What you will do >> Quote the data exactly, first line to the line containing "Kafka 社区对如何利用更多的 Istio", with no pictures.

Data in this exercise >>

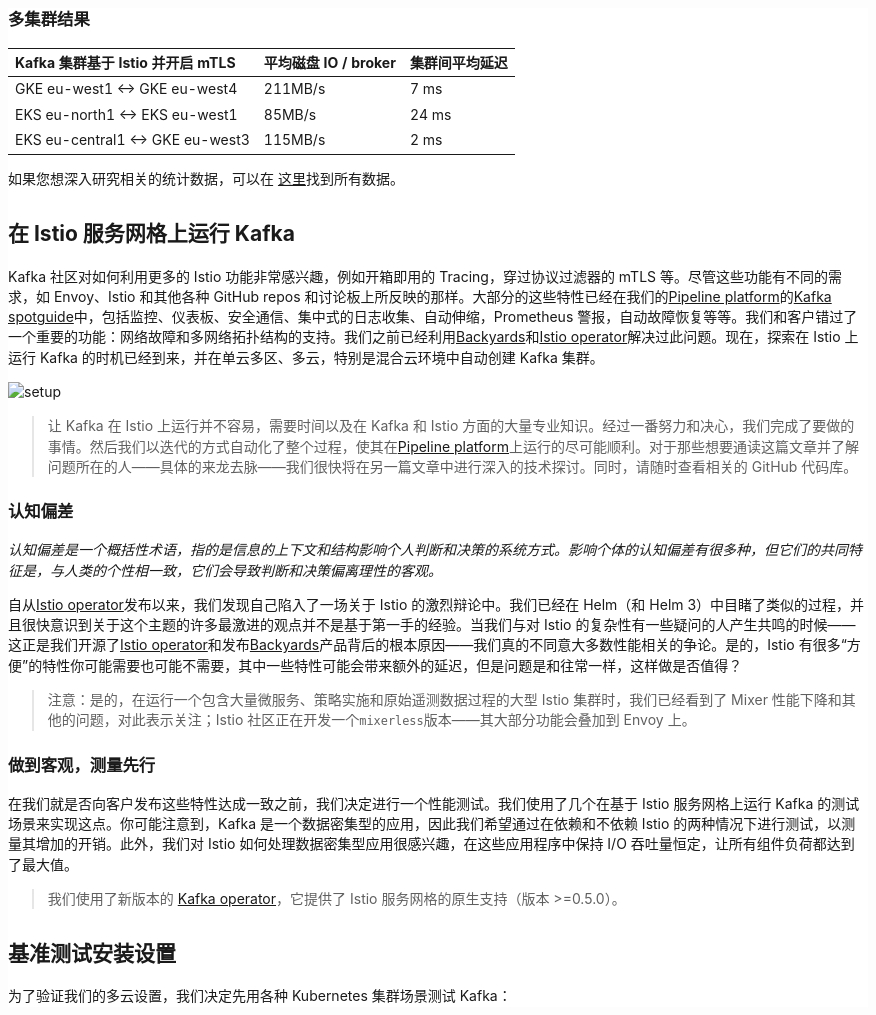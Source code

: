 ### 多集群结果

| Kafka 集群基于 Istio 并开启 mTLS | 平均磁盘 IO / broker | 集群间平均延迟 |
| :------------------------------- | :------------------- | :------------- |
| GKE eu-west1 <-> GKE eu-west4    | 211MB/s              | 7 ms           |
| EKS eu-north1 <-> EKS eu-west1   | 85MB/s               | 24 ms          |
| EKS eu-central1 <-> GKE eu-west3 | 115MB/s              | 2 ms           |

如果您想深入研究相关的统计数据，可以在 [这里](https://github.com/banzaicloud/kafka-operator/tree/master/docs/benchmarks)找到所有数据。

## 在 Istio 服务网格上运行 Kafka

Kafka 社区对如何利用更多的 Istio 功能非常感兴趣，例如开箱即用的 Tracing，穿过协议过滤器的 mTLS 等。尽管这些功能有不同的需求，如 Envoy、Istio 和其他各种 GitHub repos 和讨论板上所反映的那样。大部分的这些特性已经在我们的[Pipeline platform](https://beta.banzaicloud.io/)的[Kafka spotguide](https://banzaicloud.com/tags/kafka/)中，包括监控、仪表板、安全通信、集中式的日志收集、自动伸缩，Prometheus 警报，自动故障恢复等等。我们和客户错过了一个重要的功能：网络故障和多网络拓扑结构的支持。我们之前已经利用[Backyards](https://banzaicloud.com/blog/istio-the-simple-way/)和[Istio operator](https://github.com/banzaicloud/istio-operator)解决过此问题。现在，探索在 Istio 上运行 Kafka 的时机已经到来，并在单云多区、多云，特别是混合云环境中自动创建 Kafka 集群。

![setup](https://banzaicloud.com/img/blog/kafka-perf/kafka-multi-perf.png)

> 让 Kafka 在 Istio 上运行并不容易，需要时间以及在 Kafka 和 Istio 方面的大量专业知识。经过一番努力和决心，我们完成了要做的事情。然后我们以迭代的方式自动化了整个过程，使其在[Pipeline platform](https://beta.banzaicloud.io/)上运行的尽可能顺利。对于那些想要通读这篇文章并了解问题所在的人——具体的来龙去脉——我们很快将在另一篇文章中进行深入的技术探讨。同时，请随时查看相关的 GitHub 代码库。

### 认知偏差

*认知偏差是一个概括性术语，指的是信息的上下文和结构影响个人判断和决策的系统方式。影响个体的认知偏差有很多种，但它们的共同特征是，与人类的个性相一致，它们会导致判断和决策偏离理性的客观。*

自从[Istio operator](https://github.com/banzaicloud/istio-operator)发布以来，我们发现自己陷入了一场关于 Istio 的激烈辩论中。我们已经在 Helm（和 Helm 3）中目睹了类似的过程，并且很快意识到关于这个主题的许多最激进的观点并不是基于第一手的经验。当我们与对 Istio 的复杂性有一些疑问的人产生共鸣的时候——这正是我们开源了[Istio operator](https://github.com/banzaicloud/istio-operator)和发布[Backyards](https://banzaicloud.com/blog/istio-multicluster-the-easy-way/)产品背后的根本原因——我们真的不同意大多数性能相关的争论。是的，Istio 有很多“方便”的特性你可能需要也可能不需要，其中一些特性可能会带来额外的延迟，但是问题是和往常一样，这样做是否值得？

> 注意：是的，在运行一个包含大量微服务、策略实施和原始遥测数据过程的大型 Istio 集群时，我们已经看到了 Mixer 性能下降和其他的问题，对此表示关注；Istio 社区正在开发一个`mixerless`版本——其大部分功能会叠加到 Envoy 上。

### 做到客观，测量先行

在我们就是否向客户发布这些特性达成一致之前，我们决定进行一个性能测试。我们使用了几个在基于 Istio 服务网格上运行 Kafka 的测试场景来实现这点。你可能注意到，Kafka 是一个数据密集型的应用，因此我们希望通过在依赖和不依赖 Istio 的两种情况下进行测试，以测量其增加的开销。此外，我们对 Istio 如何处理数据密集型应用很感兴趣，在这些应用程序中保持 I/O 吞吐量恒定，让所有组件负荷都达到了最大值。

> 我们使用了新版本的 [Kafka operator](https://github.com/banzaicloud/kafka-operator)，它提供了 Istio 服务网格的原生支持（版本 >=0.5.0）。

## 基准测试安装设置

为了验证我们的多云设置，我们决定先用各种 Kubernetes 集群场景测试 Kafka：
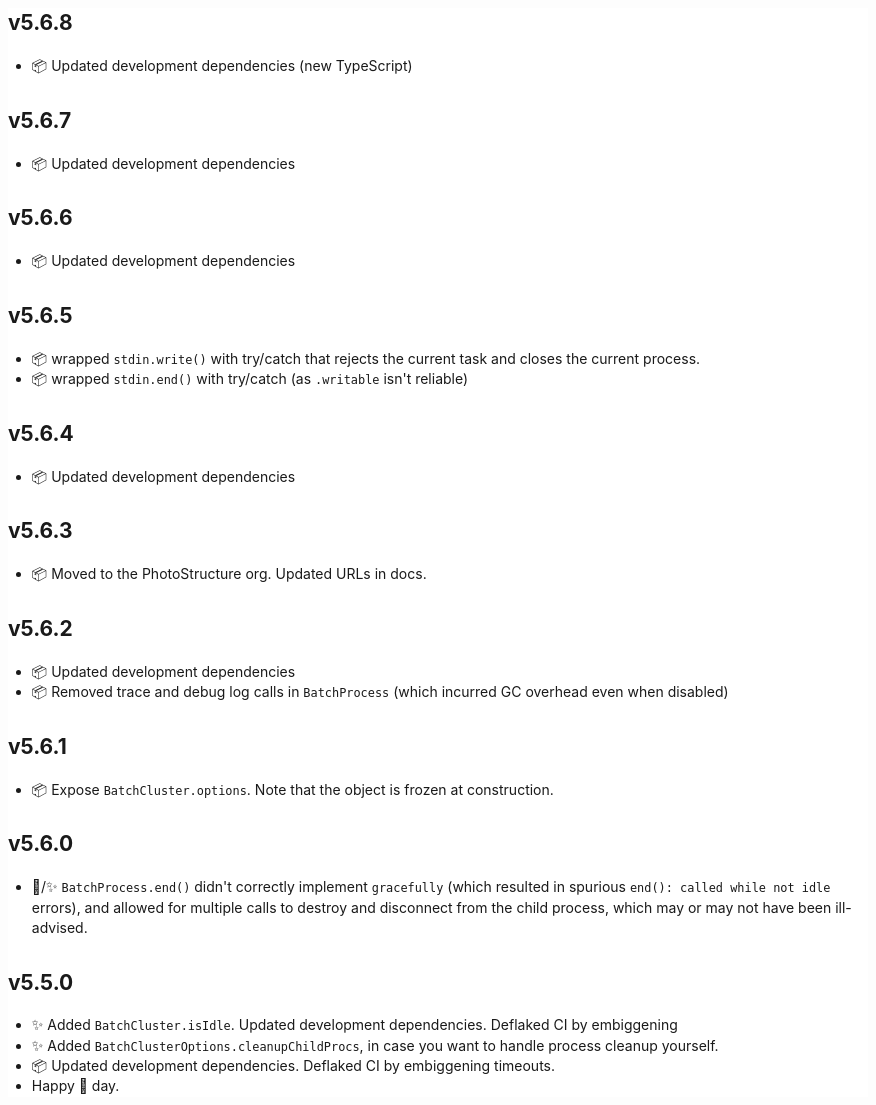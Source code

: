 ## v5.6.8

- 📦 Updated development dependencies (new TypeScript)

## v5.6.7

- 📦 Updated development dependencies

## v5.6.6

- 📦 Updated development dependencies

## v5.6.5

- 📦 wrapped `stdin.write()` with try/catch that rejects the current task and
  closes the current process.
- 📦 wrapped `stdin.end()` with try/catch (as `.writable` isn't reliable)

## v5.6.4

- 📦 Updated development dependencies

## v5.6.3

- 📦 Moved to the PhotoStructure org. Updated URLs in docs.

## v5.6.2

- 📦 Updated development dependencies
- 📦 Removed trace and debug log calls in `BatchProcess` (which incurred GC
  overhead even when disabled)

## v5.6.1

- 📦 Expose `BatchCluster.options`. Note that the object is frozen at
  construction.

## v5.6.0

- 🐞/✨ `BatchProcess.end()` didn't correctly implement `gracefully` (which
  resulted in spurious `end(): called while not idle` errors), and allowed for
  multiple calls to destroy and disconnect from the child process, which may or
  may not have been ill-advised.

## v5.5.0

- ✨ Added `BatchCluster.isIdle`. Updated development dependencies. Deflaked CI by embiggening
- ✨ Added `BatchClusterOptions.cleanupChildProcs`, in case you want to handle
  process cleanup yourself.
- 📦 Updated development dependencies. Deflaked CI by embiggening timeouts.
- Happy 🥧 day.
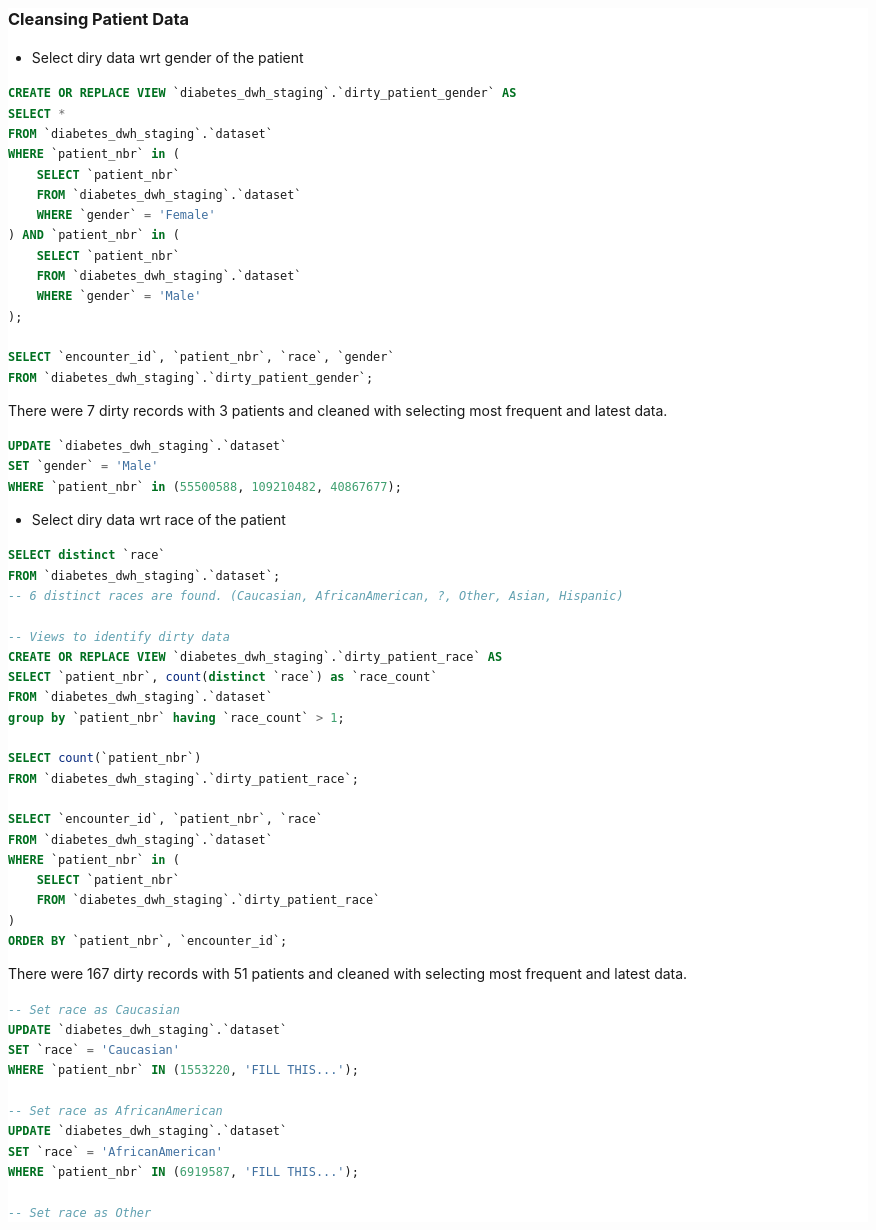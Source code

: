 ### Cleansing Patient Data

- Select diry data wrt gender of the patient
```sql
CREATE OR REPLACE VIEW `diabetes_dwh_staging`.`dirty_patient_gender` AS
SELECT *
FROM `diabetes_dwh_staging`.`dataset`
WHERE `patient_nbr` in (
	SELECT `patient_nbr`
	FROM `diabetes_dwh_staging`.`dataset`
	WHERE `gender` = 'Female'
) AND `patient_nbr` in (
	SELECT `patient_nbr`
	FROM `diabetes_dwh_staging`.`dataset`
	WHERE `gender` = 'Male'
);

SELECT `encounter_id`, `patient_nbr`, `race`, `gender`
FROM `diabetes_dwh_staging`.`dirty_patient_gender`;
```

There were 7 dirty records with 3 patients and cleaned with selecting most frequent and latest data.
```sql
UPDATE `diabetes_dwh_staging`.`dataset`
SET `gender` = 'Male'
WHERE `patient_nbr` in (55500588, 109210482, 40867677);
```

- Select diry data wrt race of the patient
```sql
SELECT distinct `race`
FROM `diabetes_dwh_staging`.`dataset`;
-- 6 distinct races are found. (Caucasian, AfricanAmerican, ?, Other, Asian, Hispanic)

-- Views to identify dirty data
CREATE OR REPLACE VIEW `diabetes_dwh_staging`.`dirty_patient_race` AS
SELECT `patient_nbr`, count(distinct `race`) as `race_count`
FROM `diabetes_dwh_staging`.`dataset`
group by `patient_nbr` having `race_count` > 1;

SELECT count(`patient_nbr`)
FROM `diabetes_dwh_staging`.`dirty_patient_race`;

SELECT `encounter_id`, `patient_nbr`, `race`
FROM `diabetes_dwh_staging`.`dataset`
WHERE `patient_nbr` in (
	SELECT `patient_nbr`
    FROM `diabetes_dwh_staging`.`dirty_patient_race`
)
ORDER BY `patient_nbr`, `encounter_id`;
```
There were 167 dirty records with 51 patients and cleaned with selecting most frequent and latest data.
```sql
-- Set race as Caucasian
UPDATE `diabetes_dwh_staging`.`dataset`
SET `race` = 'Caucasian'
WHERE `patient_nbr` IN (1553220, 'FILL THIS...');

-- Set race as AfricanAmerican
UPDATE `diabetes_dwh_staging`.`dataset`
SET `race` = 'AfricanAmerican'
WHERE `patient_nbr` IN (6919587, 'FILL THIS...');

-- Set race as Other
```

Expected answer >>
Source code

: ### 多集群结果

| Kafka 集群基于 Istio 并开启 mTLS | 平均磁盘 IO / broker | 集群间平均延迟 |
| :------------------------------- | :------------------- | :------------- |
| GKE eu-west1 <-> GKE eu-west4    | 211MB/s              | 7 ms           |
| EKS eu-north1 <-> EKS eu-west1   | 85MB/s               | 24 ms          |
| EKS eu-central1 <-> GKE eu-west3 | 115MB/s              | 2 ms           |

如果您想深入研究相关的统计数据，可以在 [这里](https://github.com/banzaicloud/kafka-operator/tree/master/docs/benchmarks)找到所有数据。

## 在 Istio 服务网格上运行 Kafka

Kafka 社区对如何利用更多的 Istio 功能非常感兴趣，例如开箱即用的 Tracing，穿过协议过滤器的 mTLS 等。尽管这些功能有不同的需求，如 Envoy、Istio 和其他各种 GitHub repos 和讨论板上所反映的那样。大部分的这些特性已经在我们的[Pipeline platform](https://beta.banzaicloud.io/)的[Kafka spotguide](https://banzaicloud.com/tags/kafka/)中，包括监控、仪表板、安全通信、集中式的日志收集、自动伸缩，Prometheus 警报，自动故障恢复等等。我们和客户错过了一个重要的功能：网络故障和多网络拓扑结构的支持。我们之前已经利用[Backyards](https://banzaicloud.com/blog/istio-the-simple-way/)和[Istio operator](https://github.com/banzaicloud/istio-operator)解决过此问题。现在，探索在 Istio 上运行 Kafka 的时机已经到来，并在单云多区、多云，特别是混合云环境中自动创建 Kafka 集群。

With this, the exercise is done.